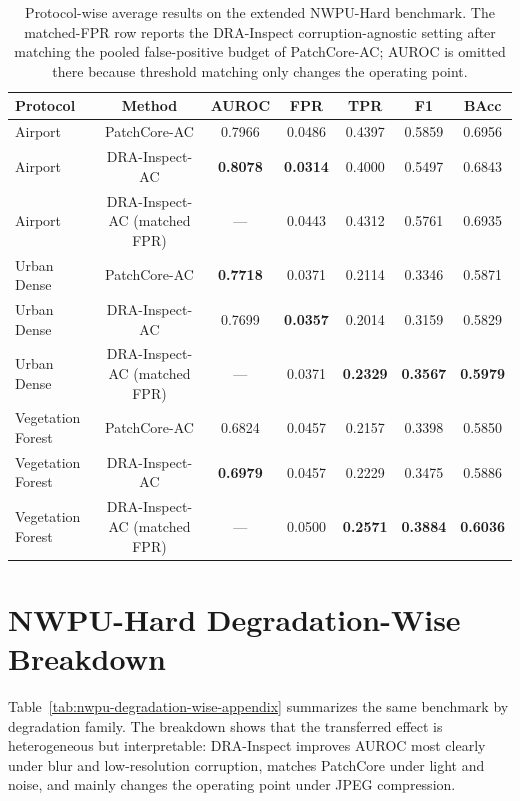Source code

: \documentclass[remotesensing,article,submit,pdftex,moreauthors]{Definitions/mdpi}
\begin{document}
\begin{table}[!htbp]
\caption{Protocol-wise average results on the extended NWPU-Hard benchmark. The matched-FPR row reports the DRA-Inspect corruption-agnostic setting after matching the pooled false-positive budget of PatchCore-AC; AUROC is omitted there because threshold matching only changes the operating point.}
\label{tab:nwpu-protocol-wise-appendix}
\centering
\scriptsize
\setlength{\tabcolsep}{3.5pt}
\begin{tabular}{lcccccc}
\hline
Protocol & Method & AUROC & FPR & TPR & F1 & BAcc \\
\hline
Airport & PatchCore-AC & 0.7966 & 0.0486 & 0.4397 & 0.5859 & 0.6956 \\
Airport & DRA-Inspect-AC & \textbf{0.8078} & \textbf{0.0314} & 0.4000 & 0.5497 & 0.6843 \\
Airport & DRA-Inspect-AC (matched FPR) & --- & 0.0443 & 0.4312 & 0.5761 & 0.6935 \\
Urban Dense & PatchCore-AC & \textbf{0.7718} & 0.0371 & 0.2114 & 0.3346 & 0.5871 \\
Urban Dense & DRA-Inspect-AC & 0.7699 & \textbf{0.0357} & 0.2014 & 0.3159 & 0.5829 \\
Urban Dense & DRA-Inspect-AC (matched FPR) & --- & 0.0371 & \textbf{0.2329} & \textbf{0.3567} & \textbf{0.5979} \\
Vegetation Forest & PatchCore-AC & 0.6824 & 0.0457 & 0.2157 & 0.3398 & 0.5850 \\
Vegetation Forest & DRA-Inspect-AC & \textbf{0.6979} & 0.0457 & 0.2229 & 0.3475 & 0.5886 \\
Vegetation Forest & DRA-Inspect-AC (matched FPR) & --- & 0.0500 & \textbf{0.2571} & \textbf{0.3884} & \textbf{0.6036} \\
\hline
\end{tabular}
\end{table}

\section{NWPU-Hard Degradation-Wise Breakdown}
Table~\ref{tab:nwpu-degradation-wise-appendix} summarizes the same benchmark by degradation family. The breakdown shows that the transferred effect is heterogeneous but interpretable: DRA-Inspect improves AUROC most clearly under blur and low-resolution corruption, matches PatchCore under light and noise, and mainly changes the operating point under JPEG compression.
\end{document}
* * *
What you should do => Each line from the start of the entries to the line holding "Urban Dense & DRA-Inspect-AC (matched" is to be given again exactly, both ends included, and each picture is to be left out.

Response box =>
Source code

: \documentclass[remotesensing,article,submit,pdftex,moreauthors]{Definitions/mdpi}
\begin{document}
\begin{table}[!htbp]
\caption{Protocol-wise average results on the extended NWPU-Hard benchmark. The matched-FPR row reports the DRA-Inspect corruption-agnostic setting after matching the pooled false-positive budget of PatchCore-AC; AUROC is omitted there because threshold matching only changes the operating point.}
\label{tab:nwpu-protocol-wise-appendix}
\centering
\scriptsize
\setlength{\tabcolsep}{3.5pt}
\begin{tabular}{lcccccc}
\hline
Protocol & Method & AUROC & FPR & TPR & F1 & BAcc \\
\hline
Airport & PatchCore-AC & 0.7966 & 0.0486 & 0.4397 & 0.5859 & 0.6956 \\
Airport & DRA-Inspect-AC & \textbf{0.8078} & \textbf{0.0314} & 0.4000 & 0.5497 & 0.6843 \\
Airport & DRA-Inspect-AC (matched FPR) & --- & 0.0443 & 0.4312 & 0.5761 & 0.6935 \\
Urban Dense & PatchCore-AC & \textbf{0.7718} & 0.0371 & 0.2114 & 0.3346 & 0.5871 \\
Urban Dense & DRA-Inspect-AC & 0.7699 & \textbf{0.0357} & 0.2014 & 0.3159 & 0.5829 \\
Urban Dense & DRA-Inspect-AC (matched FPR) & --- & 0.0371 & \textbf{0.2329} & \textbf{0.3567} & \textbf{0.5979} \\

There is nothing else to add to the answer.